J Clin Exp Hepatol. 2016 Jun;6(2):100-8. doi: 10.1016/j.jceh.2016.02.006. Epub 2016 Mar 12.

Abstract

Background: Individuals ineligible for interferon-based hepatitis C therapy may have a worse prognosis than patients who have failed or not received treatment.

Aims: To provide information about the limitations of medical treatment of hepatitis C in real-world patients.

Methods: We studied 969 treatment-ineligible patients and 403 treated patients enrolled between 1/1/01 and 6/30/06; data were collected until 3/31/13. Treatment barriers were grouped into five categories and classified as health-related or health-unrelated. Fibrosis stage was assessed initially and at the end of follow-up. Mortality was determined by search of the Social Security database. Death certificates of treatment-ineligible patients were reviewed.

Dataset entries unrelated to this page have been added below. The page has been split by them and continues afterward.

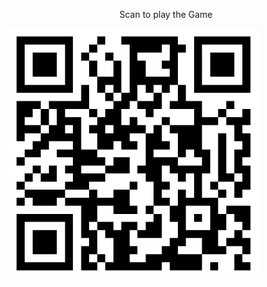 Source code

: <center><p>Scan to play the Game</p></center>
<img src="./img/Snake Game.png" width="400" 
     height="400"></img>
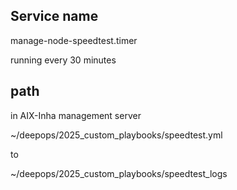 
## Service name

manage-node-speedtest.timer

running every 30 minutes


## path

in AIX-Inha  management server

~/deepops/2025_custom_playbooks/speedtest.yml


to

~/deepops/2025_custom_playbooks/speedtest_logs
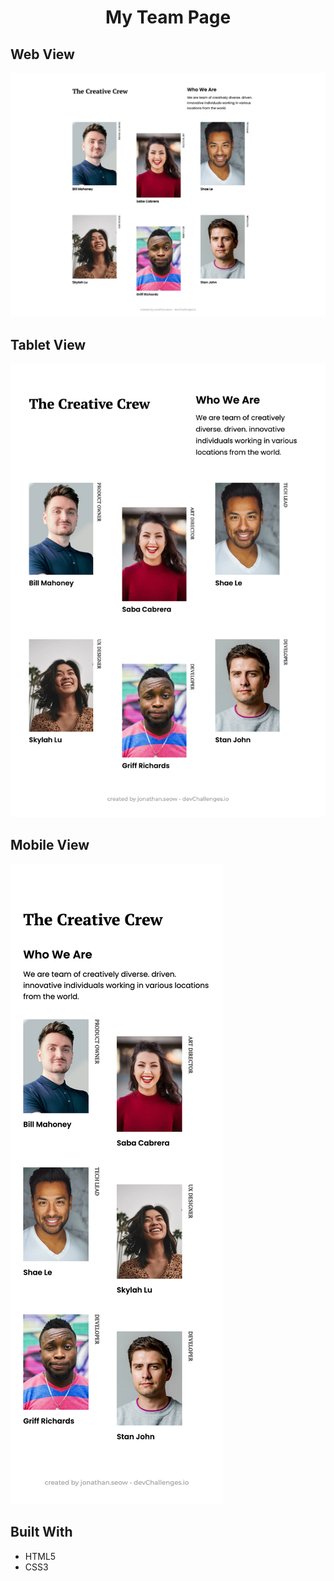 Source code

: <!-- Please update value in the {}  -->

<h1 align="center">My Team Page</h1>

## Web View

![screenshot](./screenshots/web.png)

## Tablet View

![screenshot](./screenshots/tablet.png)

## Mobile View

![screenshot](./screenshots/mobile.png)

## Built With

- HTML5
- CSS3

Results: Initially, 288 individuals had advanced fibrosis and compensated disease; 87 untreated patients developed advanced fibrosis during follow-up. Health-related treatment barriers were more commonly associated with fibrosis progression and worse survival. During follow-up, 247 untreated patients died: 47% of liver-related and 53% of liver-unrelated causes. Patients with significant comorbid illness had the worst five- (70%) and ten-year (50.5%) survival. Despite high mortality (47%) in persons with decompensated liver disease, no treatment barrier was associated with a greater incidence of liver-related death. Only significant comorbid medical illness was an independent predictor of disease progression; however, it was not associated with a greater incidence of liver-related death. Furthermore, treated patients had better 10-year survival than untreated patients on Kaplan-Meier analysis (80.3% vs. 74.5%, P = 0.005).

Conclusion: Many patients with hepatitis C will die of non-liver-related causes and may not be helped by anti-viral treatment.

Keywords: AA, African-American; APRI, aspartate-aminotransferase-to-platelet ratio index; DTB, dominant treatment barrier; HCC, hepatocellular carcinoma; HCV, hepatitis C virus; SVR, sustained virologic response; hepatitis C; liver fibrosis; mortality; progression; treatment barrier.